*REQUIREMENT*:
Return the material exactly, first line through the line containing "with function declarations", and nothing more. Pictures stay out.

*SOURCE DATA*:
· · · ·

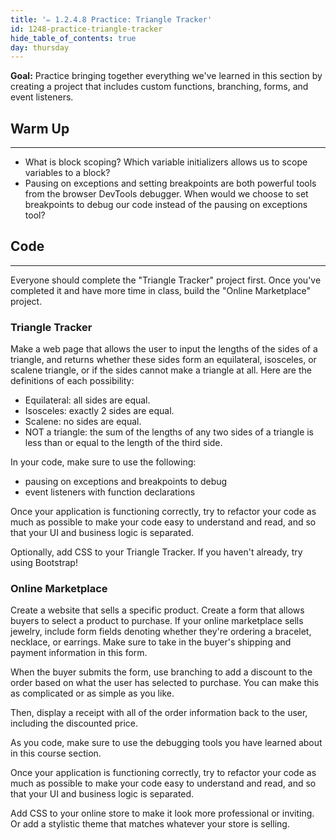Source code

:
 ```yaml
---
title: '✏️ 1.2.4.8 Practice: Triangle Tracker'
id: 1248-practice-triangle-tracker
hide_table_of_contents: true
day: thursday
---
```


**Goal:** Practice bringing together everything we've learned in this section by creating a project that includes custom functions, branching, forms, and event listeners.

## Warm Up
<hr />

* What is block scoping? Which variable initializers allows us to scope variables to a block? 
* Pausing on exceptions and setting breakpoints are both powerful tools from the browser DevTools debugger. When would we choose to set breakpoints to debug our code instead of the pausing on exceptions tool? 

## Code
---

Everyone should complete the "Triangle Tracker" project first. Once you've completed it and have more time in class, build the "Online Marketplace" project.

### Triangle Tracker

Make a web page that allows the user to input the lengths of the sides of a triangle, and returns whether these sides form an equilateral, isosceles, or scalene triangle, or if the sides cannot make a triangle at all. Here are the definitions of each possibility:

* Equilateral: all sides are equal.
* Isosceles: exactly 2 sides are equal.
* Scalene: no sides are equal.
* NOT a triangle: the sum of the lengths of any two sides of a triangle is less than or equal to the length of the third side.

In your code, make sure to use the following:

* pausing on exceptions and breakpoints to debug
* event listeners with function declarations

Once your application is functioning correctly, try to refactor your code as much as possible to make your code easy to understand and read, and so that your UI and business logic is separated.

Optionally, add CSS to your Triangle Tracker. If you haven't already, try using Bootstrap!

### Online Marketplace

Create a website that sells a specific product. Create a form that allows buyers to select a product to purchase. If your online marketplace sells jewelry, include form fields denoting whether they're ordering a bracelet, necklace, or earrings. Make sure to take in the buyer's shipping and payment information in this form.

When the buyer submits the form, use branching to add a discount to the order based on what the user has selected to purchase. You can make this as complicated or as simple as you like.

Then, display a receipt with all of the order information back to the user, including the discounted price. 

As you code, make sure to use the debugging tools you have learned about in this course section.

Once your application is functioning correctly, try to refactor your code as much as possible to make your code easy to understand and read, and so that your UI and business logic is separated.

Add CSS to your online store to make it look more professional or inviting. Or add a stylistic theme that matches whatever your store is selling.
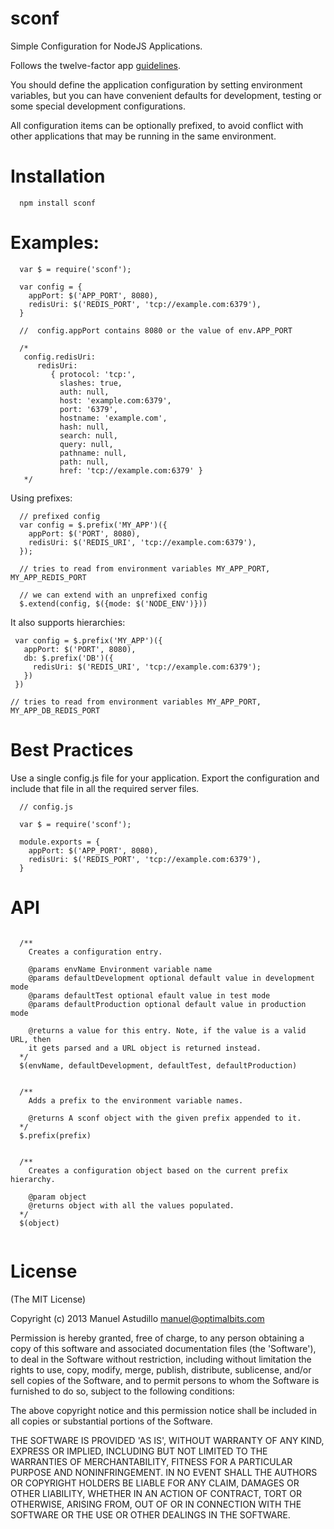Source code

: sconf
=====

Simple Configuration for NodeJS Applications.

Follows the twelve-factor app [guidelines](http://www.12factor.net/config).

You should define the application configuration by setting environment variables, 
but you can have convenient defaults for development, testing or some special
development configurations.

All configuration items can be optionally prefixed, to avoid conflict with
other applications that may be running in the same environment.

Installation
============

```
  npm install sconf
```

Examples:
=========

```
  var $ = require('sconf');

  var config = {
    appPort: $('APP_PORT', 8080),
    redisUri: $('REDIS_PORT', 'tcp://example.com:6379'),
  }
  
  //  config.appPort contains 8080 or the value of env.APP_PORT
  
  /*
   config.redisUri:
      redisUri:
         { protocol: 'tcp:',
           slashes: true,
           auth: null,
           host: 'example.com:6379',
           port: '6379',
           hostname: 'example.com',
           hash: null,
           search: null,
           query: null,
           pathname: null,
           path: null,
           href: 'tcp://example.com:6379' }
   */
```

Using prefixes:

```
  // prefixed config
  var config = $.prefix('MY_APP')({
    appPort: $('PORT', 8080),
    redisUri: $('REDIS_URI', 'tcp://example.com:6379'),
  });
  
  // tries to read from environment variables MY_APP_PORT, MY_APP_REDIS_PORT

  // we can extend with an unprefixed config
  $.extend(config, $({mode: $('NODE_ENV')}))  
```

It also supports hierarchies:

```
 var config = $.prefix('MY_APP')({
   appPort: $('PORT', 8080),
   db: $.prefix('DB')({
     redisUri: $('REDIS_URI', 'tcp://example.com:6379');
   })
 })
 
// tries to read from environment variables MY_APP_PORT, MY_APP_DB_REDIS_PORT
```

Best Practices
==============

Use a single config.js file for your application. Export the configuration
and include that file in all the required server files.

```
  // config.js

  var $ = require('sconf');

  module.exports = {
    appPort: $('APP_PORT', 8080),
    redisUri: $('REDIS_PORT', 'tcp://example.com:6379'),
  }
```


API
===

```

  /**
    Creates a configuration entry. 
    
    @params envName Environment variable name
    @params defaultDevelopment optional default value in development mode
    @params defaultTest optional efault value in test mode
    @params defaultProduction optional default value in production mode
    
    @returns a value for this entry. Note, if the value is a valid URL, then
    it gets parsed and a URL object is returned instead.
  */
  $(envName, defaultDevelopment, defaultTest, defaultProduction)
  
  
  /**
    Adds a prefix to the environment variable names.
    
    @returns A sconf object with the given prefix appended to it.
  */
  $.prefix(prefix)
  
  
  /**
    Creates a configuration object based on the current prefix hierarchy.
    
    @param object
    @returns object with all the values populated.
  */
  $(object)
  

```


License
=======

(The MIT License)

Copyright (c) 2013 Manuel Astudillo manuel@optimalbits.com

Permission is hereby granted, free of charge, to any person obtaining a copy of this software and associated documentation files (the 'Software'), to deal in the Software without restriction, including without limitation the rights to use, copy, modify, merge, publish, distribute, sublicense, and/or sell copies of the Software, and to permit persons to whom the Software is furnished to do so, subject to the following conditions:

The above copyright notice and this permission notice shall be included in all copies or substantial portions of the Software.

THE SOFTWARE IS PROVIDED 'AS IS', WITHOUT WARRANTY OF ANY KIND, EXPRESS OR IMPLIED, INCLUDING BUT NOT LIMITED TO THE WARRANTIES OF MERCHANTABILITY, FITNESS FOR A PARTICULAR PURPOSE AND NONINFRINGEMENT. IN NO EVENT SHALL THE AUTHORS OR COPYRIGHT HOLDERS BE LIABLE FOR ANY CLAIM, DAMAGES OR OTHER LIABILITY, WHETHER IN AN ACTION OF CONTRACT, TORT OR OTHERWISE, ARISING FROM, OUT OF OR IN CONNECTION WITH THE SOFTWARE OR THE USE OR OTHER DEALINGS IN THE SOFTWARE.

· · · ·

*SOLUTION FOR THIS EXERCISE*:
Source code

:
 ```yaml
---
title: '✏️ 1.2.4.8 Practice: Triangle Tracker'
id: 1248-practice-triangle-tracker
hide_table_of_contents: true
day: thursday
---
```


**Goal:** Practice bringing together everything we've learned in this section by creating a project that includes custom functions, branching, forms, and event listeners.

## Warm Up
<hr />

* What is block scoping? Which variable initializers allows us to scope variables to a block? 
* Pausing on exceptions and setting breakpoints are both powerful tools from the browser DevTools debugger. When would we choose to set breakpoints to debug our code instead of the pausing on exceptions tool? 

## Code
---

Everyone should complete the "Triangle Tracker" project first. Once you've completed it and have more time in class, build the "Online Marketplace" project.

### Triangle Tracker

Make a web page that allows the user to input the lengths of the sides of a triangle, and returns whether these sides form an equilateral, isosceles, or scalene triangle, or if the sides cannot make a triangle at all. Here are the definitions of each possibility:

* Equilateral: all sides are equal.
* Isosceles: exactly 2 sides are equal.
* Scalene: no sides are equal.
* NOT a triangle: the sum of the lengths of any two sides of a triangle is less than or equal to the length of the third side.

In your code, make sure to use the following:

* pausing on exceptions and breakpoints to debug
* event listeners with function declarations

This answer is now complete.